The Cross: What Does It All Mean Anyway?

Every religion has its visual symbol which helps illustrate a significant piece of its history or belief system.  For example, the lotus flower has become the Buddhist trademark.  Although the flower was used by the ancient Chinese, Egyptians and Indians, it is now associated with Buddhism.  It is not uncommon to see images of Buddha enthroned in a fully open lotus bloom for they claim that the shape of the flower depicts the cycle of birth and death. 

 Ancient Judaism avoided visual signs and symbols for fear of breaking the second commandment which prohibits making graven images.  But modern Judaism has adopted the Star of David which is a hexagram formed by combining 2 equilateral triangles.  It symbolizes God’s covenant with David that his throne would be established forever and that the Messiah would descend from him. 
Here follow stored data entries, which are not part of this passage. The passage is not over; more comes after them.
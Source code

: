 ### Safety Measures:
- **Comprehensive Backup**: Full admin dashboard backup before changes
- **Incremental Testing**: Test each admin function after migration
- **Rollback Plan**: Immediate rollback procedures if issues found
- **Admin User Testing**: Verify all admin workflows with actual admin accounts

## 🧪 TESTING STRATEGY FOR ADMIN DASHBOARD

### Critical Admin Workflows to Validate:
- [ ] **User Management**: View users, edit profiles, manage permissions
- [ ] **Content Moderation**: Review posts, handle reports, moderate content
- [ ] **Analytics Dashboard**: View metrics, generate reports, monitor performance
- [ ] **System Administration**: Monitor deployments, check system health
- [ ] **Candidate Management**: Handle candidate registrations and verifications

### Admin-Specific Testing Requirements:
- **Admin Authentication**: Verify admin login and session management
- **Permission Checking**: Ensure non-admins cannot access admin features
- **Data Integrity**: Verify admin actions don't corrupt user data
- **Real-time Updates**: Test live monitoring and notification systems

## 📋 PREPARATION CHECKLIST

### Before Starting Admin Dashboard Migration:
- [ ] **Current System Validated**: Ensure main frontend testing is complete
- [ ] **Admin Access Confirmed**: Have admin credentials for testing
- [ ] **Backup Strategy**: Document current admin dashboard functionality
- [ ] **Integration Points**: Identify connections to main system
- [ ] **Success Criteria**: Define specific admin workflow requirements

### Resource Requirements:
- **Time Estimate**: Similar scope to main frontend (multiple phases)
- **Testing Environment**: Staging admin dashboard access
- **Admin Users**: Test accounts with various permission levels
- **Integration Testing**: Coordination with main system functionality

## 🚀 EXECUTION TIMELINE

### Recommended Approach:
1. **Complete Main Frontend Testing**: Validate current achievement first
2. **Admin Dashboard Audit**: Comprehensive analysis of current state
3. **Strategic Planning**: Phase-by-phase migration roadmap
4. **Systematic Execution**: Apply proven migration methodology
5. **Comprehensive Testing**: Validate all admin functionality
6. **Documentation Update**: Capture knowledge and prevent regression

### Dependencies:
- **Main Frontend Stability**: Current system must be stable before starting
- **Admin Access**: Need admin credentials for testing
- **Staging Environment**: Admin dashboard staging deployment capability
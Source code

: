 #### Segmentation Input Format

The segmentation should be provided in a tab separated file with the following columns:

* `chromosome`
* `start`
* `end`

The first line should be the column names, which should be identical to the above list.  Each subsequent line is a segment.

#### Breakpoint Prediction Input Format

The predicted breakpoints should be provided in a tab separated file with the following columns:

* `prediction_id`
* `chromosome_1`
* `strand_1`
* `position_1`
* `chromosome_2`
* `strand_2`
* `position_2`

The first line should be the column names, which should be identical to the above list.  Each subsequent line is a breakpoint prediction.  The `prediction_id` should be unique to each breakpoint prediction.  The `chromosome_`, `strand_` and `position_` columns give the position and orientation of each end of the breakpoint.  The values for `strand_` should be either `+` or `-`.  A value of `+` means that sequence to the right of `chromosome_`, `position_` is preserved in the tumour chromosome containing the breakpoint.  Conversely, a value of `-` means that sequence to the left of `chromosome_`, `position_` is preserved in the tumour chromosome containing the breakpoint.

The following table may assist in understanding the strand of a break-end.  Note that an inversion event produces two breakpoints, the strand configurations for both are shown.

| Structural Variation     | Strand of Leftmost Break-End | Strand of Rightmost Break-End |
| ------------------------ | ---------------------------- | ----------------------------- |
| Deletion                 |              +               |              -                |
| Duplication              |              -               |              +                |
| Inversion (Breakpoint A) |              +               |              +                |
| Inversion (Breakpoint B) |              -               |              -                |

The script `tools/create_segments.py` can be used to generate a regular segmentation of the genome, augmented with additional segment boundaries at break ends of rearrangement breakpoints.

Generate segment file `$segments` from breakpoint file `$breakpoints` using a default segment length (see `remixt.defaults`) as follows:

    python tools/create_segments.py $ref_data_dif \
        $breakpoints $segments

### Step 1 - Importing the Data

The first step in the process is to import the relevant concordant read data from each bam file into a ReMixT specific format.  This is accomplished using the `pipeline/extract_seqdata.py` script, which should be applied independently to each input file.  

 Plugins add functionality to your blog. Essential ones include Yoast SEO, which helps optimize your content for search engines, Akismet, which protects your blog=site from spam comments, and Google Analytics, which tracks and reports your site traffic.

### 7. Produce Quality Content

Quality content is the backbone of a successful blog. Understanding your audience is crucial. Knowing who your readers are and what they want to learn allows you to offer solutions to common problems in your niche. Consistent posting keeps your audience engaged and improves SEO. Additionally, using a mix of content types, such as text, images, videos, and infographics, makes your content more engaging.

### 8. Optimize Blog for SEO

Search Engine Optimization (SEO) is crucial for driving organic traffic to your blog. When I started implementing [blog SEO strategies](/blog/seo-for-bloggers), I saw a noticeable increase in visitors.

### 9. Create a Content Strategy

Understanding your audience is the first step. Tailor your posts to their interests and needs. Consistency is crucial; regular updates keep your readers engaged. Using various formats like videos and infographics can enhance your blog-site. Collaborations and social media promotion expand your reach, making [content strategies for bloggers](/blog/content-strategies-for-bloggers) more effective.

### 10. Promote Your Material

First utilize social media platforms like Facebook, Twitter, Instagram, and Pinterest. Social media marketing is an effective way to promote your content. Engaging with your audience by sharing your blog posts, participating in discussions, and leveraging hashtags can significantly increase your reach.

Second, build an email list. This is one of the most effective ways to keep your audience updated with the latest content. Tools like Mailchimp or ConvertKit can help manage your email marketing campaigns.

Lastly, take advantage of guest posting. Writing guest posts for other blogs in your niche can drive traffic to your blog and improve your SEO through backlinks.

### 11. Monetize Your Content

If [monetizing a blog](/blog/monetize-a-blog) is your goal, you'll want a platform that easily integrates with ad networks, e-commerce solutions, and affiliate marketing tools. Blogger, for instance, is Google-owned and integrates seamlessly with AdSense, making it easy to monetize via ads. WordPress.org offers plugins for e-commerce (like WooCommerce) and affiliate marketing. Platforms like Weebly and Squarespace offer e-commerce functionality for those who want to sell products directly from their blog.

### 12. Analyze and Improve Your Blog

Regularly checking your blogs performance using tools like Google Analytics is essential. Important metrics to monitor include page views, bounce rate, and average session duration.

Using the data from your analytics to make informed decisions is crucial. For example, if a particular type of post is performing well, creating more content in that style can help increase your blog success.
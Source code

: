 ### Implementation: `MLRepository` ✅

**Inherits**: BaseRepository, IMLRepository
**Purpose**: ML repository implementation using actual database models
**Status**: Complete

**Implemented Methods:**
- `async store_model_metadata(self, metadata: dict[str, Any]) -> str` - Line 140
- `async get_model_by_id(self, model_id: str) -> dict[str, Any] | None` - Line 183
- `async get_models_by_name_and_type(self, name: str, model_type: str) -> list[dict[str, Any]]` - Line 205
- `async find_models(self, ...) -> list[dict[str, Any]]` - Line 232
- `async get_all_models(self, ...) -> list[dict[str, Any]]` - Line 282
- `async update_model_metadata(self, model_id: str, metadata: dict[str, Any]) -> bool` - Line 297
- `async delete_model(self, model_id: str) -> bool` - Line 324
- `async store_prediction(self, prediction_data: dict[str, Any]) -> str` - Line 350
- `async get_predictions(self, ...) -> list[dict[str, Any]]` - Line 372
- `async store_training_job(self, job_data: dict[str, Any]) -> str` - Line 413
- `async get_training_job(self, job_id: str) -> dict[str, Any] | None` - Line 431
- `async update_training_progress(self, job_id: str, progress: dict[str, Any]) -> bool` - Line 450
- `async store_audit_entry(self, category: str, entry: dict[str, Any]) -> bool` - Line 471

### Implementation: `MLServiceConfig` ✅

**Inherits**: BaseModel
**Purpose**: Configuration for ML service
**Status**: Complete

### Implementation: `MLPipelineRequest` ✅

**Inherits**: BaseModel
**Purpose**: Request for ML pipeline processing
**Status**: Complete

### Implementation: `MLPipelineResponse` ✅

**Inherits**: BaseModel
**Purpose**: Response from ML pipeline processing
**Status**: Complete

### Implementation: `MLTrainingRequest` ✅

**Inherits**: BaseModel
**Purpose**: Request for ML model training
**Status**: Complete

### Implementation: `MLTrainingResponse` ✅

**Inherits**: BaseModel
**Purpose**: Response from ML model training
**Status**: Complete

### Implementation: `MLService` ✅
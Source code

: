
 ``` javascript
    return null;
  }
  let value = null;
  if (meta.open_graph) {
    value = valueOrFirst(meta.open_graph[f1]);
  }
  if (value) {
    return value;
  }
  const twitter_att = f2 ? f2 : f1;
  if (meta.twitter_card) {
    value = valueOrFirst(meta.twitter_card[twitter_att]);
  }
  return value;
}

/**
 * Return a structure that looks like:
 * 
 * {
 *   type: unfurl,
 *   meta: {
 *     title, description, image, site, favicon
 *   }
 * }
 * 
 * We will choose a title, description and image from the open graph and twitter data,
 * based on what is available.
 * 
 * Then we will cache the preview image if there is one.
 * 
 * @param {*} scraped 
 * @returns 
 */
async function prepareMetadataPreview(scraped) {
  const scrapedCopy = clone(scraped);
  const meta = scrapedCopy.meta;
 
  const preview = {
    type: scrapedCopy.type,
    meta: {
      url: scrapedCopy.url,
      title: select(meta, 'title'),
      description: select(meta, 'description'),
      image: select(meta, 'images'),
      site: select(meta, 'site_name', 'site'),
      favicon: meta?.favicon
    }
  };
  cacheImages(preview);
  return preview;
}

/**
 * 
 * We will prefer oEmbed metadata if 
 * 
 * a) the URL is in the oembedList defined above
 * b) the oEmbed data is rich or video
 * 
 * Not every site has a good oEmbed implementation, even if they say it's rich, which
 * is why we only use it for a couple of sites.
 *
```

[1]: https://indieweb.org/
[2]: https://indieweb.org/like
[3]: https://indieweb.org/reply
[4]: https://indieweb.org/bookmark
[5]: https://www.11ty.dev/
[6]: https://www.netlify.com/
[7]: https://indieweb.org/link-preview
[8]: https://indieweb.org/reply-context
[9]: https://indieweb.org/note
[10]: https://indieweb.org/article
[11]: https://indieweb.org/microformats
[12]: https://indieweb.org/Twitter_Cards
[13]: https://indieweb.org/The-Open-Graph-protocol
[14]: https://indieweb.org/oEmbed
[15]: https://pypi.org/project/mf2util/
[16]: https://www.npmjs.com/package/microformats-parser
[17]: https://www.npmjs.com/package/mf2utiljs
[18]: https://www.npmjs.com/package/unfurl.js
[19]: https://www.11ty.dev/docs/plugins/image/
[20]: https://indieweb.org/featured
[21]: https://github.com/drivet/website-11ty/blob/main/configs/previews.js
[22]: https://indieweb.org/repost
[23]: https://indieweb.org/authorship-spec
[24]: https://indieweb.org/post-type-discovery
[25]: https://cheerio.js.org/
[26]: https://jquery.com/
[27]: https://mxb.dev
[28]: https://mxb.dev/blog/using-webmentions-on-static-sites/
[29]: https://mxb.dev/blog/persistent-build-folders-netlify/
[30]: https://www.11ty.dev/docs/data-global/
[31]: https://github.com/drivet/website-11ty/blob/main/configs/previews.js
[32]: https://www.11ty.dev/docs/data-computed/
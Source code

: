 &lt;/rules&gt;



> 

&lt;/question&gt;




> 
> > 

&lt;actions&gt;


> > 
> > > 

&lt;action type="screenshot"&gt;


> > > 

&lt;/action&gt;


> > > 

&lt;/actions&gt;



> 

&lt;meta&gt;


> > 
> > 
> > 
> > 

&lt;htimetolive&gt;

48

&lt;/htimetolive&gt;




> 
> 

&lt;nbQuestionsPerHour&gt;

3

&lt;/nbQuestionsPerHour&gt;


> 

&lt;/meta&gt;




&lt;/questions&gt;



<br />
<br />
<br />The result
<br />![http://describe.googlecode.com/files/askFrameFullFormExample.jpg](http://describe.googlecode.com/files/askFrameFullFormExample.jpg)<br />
 Islam, on the other hand, is identified by a crescent.  This image of one of the moon’s phases is said to depict the sovereignty of Muslim conquest, but ironically history reveals that the symbol predates Islam by several thousand years.  Modern legend sometimes claims that the points of the star refer to the 5 pillars of Islam:    Testimony of faith, prayer 5 times/day, almsgiving of 2.5% of individual savings, fasting during the daytime for 1 month during Ramadan and pilgrimage to Mecca, Saudi Arabia.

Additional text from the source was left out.